変身ヒーローの魅力は、世をしのぶ仮の姿にあり、と思うのです。
スーパーマンが普段は平凡な新聞記者・クラークとして生活しているように、いざというとき以外、本当に強いところを見せないのがカッコいい。普段の姿がちょっと頼りなくても、変身すると強い、というギャップが良いのです。
しかし、もし、スーパーマンからスーパーマンの部分だけ消えてしまって、平凡な記者クラークだけの存在になってしまったら、どうでしょうか?
日本でも、パーマンや仮面ライダーなど、主人公が表と裏の顔を持っている、いわゆる「変身もの・マスクもの」のヒーローがたくさんいます。「ジェットキング」はそんな日本のマスク・ヒーローものの萌芽というべき作品。主人公のアッちゃんも、普段は平凡な小学四年生。
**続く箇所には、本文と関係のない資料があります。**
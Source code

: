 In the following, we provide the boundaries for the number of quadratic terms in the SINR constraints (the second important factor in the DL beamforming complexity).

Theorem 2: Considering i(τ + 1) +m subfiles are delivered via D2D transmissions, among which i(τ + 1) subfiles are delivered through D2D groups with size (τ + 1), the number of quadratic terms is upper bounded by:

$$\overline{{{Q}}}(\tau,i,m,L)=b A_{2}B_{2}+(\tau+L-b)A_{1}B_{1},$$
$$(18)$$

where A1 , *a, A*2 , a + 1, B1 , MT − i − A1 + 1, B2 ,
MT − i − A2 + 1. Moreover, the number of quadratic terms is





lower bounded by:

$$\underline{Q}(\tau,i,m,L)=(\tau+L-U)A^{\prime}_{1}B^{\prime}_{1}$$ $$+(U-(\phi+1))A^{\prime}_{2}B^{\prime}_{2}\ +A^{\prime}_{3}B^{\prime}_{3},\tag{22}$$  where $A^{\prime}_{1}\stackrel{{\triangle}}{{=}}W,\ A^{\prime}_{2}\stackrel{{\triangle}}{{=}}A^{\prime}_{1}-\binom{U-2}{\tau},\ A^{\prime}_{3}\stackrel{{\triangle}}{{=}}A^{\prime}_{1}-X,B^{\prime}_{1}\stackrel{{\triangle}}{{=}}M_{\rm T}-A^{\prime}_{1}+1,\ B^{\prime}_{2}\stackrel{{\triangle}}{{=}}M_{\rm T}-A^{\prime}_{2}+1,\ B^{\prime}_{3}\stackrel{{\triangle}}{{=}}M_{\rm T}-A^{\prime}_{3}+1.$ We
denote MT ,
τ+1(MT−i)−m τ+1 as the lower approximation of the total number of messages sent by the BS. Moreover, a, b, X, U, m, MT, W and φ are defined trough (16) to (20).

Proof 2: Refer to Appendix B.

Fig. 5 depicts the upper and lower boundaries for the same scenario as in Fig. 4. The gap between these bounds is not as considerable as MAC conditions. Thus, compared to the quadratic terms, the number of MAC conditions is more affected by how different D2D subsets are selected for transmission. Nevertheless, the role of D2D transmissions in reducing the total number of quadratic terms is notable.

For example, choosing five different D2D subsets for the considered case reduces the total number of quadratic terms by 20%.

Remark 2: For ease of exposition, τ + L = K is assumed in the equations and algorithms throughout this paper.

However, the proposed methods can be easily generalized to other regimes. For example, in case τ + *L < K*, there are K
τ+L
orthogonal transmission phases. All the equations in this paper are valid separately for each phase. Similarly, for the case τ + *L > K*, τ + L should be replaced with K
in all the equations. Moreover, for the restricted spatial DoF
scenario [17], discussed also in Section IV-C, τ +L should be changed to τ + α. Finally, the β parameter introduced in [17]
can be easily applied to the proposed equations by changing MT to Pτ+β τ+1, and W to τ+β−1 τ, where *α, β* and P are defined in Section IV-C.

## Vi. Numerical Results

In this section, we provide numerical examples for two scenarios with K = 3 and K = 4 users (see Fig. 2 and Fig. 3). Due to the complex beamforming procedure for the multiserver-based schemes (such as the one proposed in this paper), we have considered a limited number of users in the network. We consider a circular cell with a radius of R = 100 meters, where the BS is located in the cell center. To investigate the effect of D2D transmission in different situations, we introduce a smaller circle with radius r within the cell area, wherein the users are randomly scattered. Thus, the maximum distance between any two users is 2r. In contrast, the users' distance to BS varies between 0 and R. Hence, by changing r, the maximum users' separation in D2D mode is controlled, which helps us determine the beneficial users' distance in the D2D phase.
「いつもポーッとユメを見ているような」ところがあって、それでしょっちゅう先生に怒られている男の子です。ところが実は宇宙人の遠い子孫で、どんなものにも姿を変えられ、悪人を懲らしめるために覆面に顔を隠して大活躍…するのです、いや、しているはず。
世界中の悪人のアジト「首吊り島」なんて本当にあるの? とか、漬物屋さんのおじいさんが実はロケットの権威のベッタラ博士だったり、婦人警官のお姉さんにそっくりな「宇宙の使者」が出てきたりなんて、ちょっとおとぎ話風に過ぎやしないか、というのもごもっともです。でも、まあ、漫画の世界の話だし、と思って読み進めていくうちに、実は、たいそう思い切ったどんでん返しがあるのですが、これは勘の良い読者の方なら、途中でうすうす勘付くはず。とそこで、「なーんだ○○オチか」と思う前に、ぜひぜひ最後まで、読んでみてください。最後にちょっとしたマジックがあって、そこを読んで初めて、○○オチ込みで心の温かくなる、実に心憎い結末が姿を現すのですから。